You see, they’d had so much that they’d hoped in, but their hope was now gone. Shattered. Torn to bits, into a million shreds, really. Leaving them with nothing. Nothing but the haunting questions of “What happened?” and “Why?” Hadn’t he been the one? The one they’d been waiting for all their lives? Hadn’t he been the one who was going to set everything right? It sure had seemed like it. Confusing and exasperating as he was sometimes, this Jesus had at least been different. He’d had an aura of promise to him, of hope. But no… that promise had been cut short, and the hope, well, that was long gone. He was dead, you see. And so were the spirits of all who had hoped in him.

“We had hoped.” That was all the optimism these men could muster as they began to explain to the oblivious traveling companion who’d joined them on the road. We had hoped he’d have proven to be as powerful as we thought he was. We had hoped he’d restore Israel. We had hoped that we hadn’t simply been wasting our time these past few years. We had hoped he was the Messiah.

But obviously those things could never be. Jesus was dead and buried. His followers, or what was left of them after the harrowing weekend they’d just had, were disillusioned and scattered. What was the point, after all? Without Jesus, what was the point? He’d spoken in lofty terms about the Kingdom and the restoration of God’s people, but in the end he’d just let himself be killed, leaving his people alone, sheep without a shepherd. So like sheep without a shepherd, they scattered. And these two trudged along the road away from Jerusalem, away from the place that they’d forever remember as a place of hope disappointed and dreams destroyed.

“We had hoped.” These three little words summed up the men’s entire perspective on life, at least in that moment. And we too know the pain of “we had hoped.”

We had hoped that life would have turned out better than it has. We had hoped that instead of only challenges and setbacks we’d experience a relatively easy, abundant time, at least once in a while. We had hoped that this relationship would have flourished rather than falling apart around us. We had hoped that God would relieve the pain of illness and the grief of loss. We had hoped that we’d feel purpose and meaning and direction in life. We had hoped… but it seems we shouldn’t have.

Disappointment, frustration, and bewilderment. An inability to understand what in the world God might be up to—if God cares, or even exists. That’s what “we had hoped” can feel like. And just like the men on the Emmaus road, we each carry our “we had hoped” around with us.

But we don’t have to carry it with us forever, for as these two men are about to find out, “we had hoped” is not the end of the story.

You see, their oblivious traveling companion turned out to be not so oblivious after all. At first they could only wonder that he hadn’t heard about what had been happening in Jerusalem. Who was this guy, anyway?

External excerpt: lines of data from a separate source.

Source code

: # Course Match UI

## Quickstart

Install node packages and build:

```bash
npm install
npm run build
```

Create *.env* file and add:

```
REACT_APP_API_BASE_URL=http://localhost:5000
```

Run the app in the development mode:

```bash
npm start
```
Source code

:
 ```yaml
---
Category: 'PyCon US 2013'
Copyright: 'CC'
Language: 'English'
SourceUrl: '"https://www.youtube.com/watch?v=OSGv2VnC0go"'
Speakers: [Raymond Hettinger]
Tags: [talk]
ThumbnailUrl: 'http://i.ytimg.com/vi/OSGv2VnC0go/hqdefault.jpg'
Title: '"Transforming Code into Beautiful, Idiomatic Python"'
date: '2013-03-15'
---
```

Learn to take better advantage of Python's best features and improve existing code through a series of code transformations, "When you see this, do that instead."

Then he began to teach them from the Scriptures, as though that could encourage them after what they’d been through… But still, whoever he was, his words had some comfort in them. The men wanted to hope, after all; they just didn’t know how to anymore… It wasn’t until this stranger sat down to dinner with them, blessed their meal, and served it up to them that they realized, startlingly, this was no stranger! This was Jesus himself! Raised from the dead! They didn’t know how… They didn’t care how! It was him, no doubt about it. Hadn’t they spent years following him, after all? But then—wait! He was gone! As soon as they recognized him, he was gone… But it didn’t matter. The questions they had, the fears still lurking in the backs of their minds, those paled in comparison to what they had just experienced, and they had to share the good news. Jesus was alive! So despite the late hour and the dangerous journey, they were up and running. Back to Jerusalem, back to the gathered disciples, back to those who needed a word of hope, just as they so desperately had earlier that afternoon. They had to share the news: “We had hoped” was not the final word!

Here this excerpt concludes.